Directions for this task: From the records that follow, give the number of lines that include the word "style", with no further words.
------ Input material
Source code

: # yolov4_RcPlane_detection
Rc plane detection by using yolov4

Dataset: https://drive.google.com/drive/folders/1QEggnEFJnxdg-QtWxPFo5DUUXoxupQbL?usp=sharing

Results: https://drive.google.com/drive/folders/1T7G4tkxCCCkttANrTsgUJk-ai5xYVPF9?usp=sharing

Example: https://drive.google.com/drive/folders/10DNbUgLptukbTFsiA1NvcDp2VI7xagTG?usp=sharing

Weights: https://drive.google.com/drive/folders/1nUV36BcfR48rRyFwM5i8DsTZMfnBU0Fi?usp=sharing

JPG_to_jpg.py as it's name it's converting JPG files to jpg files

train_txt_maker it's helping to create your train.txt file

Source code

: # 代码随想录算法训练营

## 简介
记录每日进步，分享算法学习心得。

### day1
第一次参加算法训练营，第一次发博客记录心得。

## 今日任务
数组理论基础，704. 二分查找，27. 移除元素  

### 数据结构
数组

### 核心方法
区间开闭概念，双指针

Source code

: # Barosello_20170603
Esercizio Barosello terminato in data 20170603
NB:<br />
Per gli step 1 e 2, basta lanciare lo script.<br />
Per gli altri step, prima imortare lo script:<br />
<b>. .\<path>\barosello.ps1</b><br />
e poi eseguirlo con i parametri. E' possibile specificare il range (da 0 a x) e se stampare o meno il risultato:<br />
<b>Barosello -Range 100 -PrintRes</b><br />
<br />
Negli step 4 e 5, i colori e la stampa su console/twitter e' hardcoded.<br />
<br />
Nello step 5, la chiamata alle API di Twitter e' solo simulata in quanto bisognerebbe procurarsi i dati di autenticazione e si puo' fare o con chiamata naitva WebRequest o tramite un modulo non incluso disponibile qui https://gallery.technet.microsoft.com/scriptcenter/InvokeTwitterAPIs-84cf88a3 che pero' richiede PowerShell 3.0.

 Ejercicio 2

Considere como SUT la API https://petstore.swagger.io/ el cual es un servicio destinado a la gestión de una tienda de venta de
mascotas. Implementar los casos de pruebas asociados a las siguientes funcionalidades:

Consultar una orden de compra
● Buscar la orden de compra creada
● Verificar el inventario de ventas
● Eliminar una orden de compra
------------
------ Input material
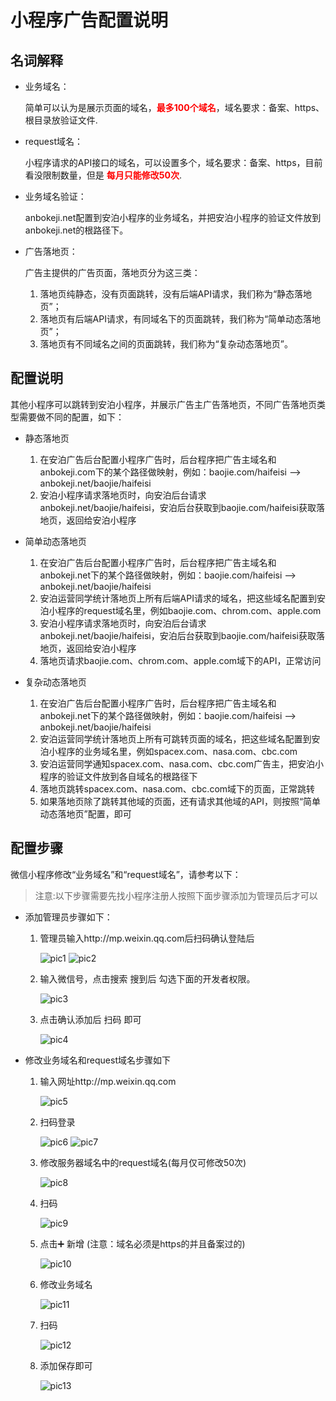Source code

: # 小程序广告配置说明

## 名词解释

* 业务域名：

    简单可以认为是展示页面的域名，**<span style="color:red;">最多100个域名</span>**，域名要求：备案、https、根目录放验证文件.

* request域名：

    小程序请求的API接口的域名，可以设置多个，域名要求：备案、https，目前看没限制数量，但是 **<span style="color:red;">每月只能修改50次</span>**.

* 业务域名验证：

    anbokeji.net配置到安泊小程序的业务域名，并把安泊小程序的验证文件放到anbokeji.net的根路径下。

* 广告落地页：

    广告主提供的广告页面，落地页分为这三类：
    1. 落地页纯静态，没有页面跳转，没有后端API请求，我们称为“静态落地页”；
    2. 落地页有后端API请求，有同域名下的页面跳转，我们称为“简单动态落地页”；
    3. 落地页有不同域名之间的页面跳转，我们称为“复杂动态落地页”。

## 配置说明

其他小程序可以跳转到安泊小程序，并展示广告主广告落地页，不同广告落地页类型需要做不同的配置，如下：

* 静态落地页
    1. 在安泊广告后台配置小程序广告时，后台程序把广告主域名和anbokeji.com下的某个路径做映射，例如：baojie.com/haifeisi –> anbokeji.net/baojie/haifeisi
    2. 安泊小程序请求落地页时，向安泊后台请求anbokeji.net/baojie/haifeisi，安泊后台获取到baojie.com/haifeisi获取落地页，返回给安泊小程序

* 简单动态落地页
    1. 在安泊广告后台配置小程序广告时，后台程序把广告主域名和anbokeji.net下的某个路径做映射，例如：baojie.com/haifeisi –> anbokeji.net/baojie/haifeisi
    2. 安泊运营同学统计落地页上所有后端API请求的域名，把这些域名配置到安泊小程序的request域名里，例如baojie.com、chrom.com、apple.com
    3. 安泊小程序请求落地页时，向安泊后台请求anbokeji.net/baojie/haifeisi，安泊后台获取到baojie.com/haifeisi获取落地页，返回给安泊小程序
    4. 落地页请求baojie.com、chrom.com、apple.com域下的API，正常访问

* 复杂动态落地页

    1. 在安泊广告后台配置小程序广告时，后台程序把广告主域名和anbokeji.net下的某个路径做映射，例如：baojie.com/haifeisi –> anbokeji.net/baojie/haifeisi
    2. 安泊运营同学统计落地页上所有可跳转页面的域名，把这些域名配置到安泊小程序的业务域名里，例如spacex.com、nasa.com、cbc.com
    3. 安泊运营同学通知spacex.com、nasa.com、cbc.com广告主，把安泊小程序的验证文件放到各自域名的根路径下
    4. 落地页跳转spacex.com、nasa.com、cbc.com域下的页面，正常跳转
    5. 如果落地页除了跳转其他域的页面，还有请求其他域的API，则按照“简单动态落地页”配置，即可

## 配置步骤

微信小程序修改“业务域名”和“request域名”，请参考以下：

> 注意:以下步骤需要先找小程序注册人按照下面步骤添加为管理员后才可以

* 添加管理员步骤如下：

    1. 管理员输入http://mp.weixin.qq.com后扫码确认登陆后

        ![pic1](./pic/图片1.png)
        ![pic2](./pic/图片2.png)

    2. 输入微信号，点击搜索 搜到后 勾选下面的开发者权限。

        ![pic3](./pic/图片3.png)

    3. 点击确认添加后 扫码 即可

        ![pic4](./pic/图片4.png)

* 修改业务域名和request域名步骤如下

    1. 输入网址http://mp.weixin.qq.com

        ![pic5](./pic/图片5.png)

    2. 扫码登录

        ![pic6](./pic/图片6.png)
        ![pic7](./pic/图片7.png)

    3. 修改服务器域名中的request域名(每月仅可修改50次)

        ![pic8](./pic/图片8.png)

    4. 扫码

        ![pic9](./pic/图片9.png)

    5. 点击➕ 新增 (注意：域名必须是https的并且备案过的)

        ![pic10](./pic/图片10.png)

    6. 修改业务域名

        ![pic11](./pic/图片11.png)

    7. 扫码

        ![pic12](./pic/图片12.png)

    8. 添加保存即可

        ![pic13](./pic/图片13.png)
------------
Answer for the task: 2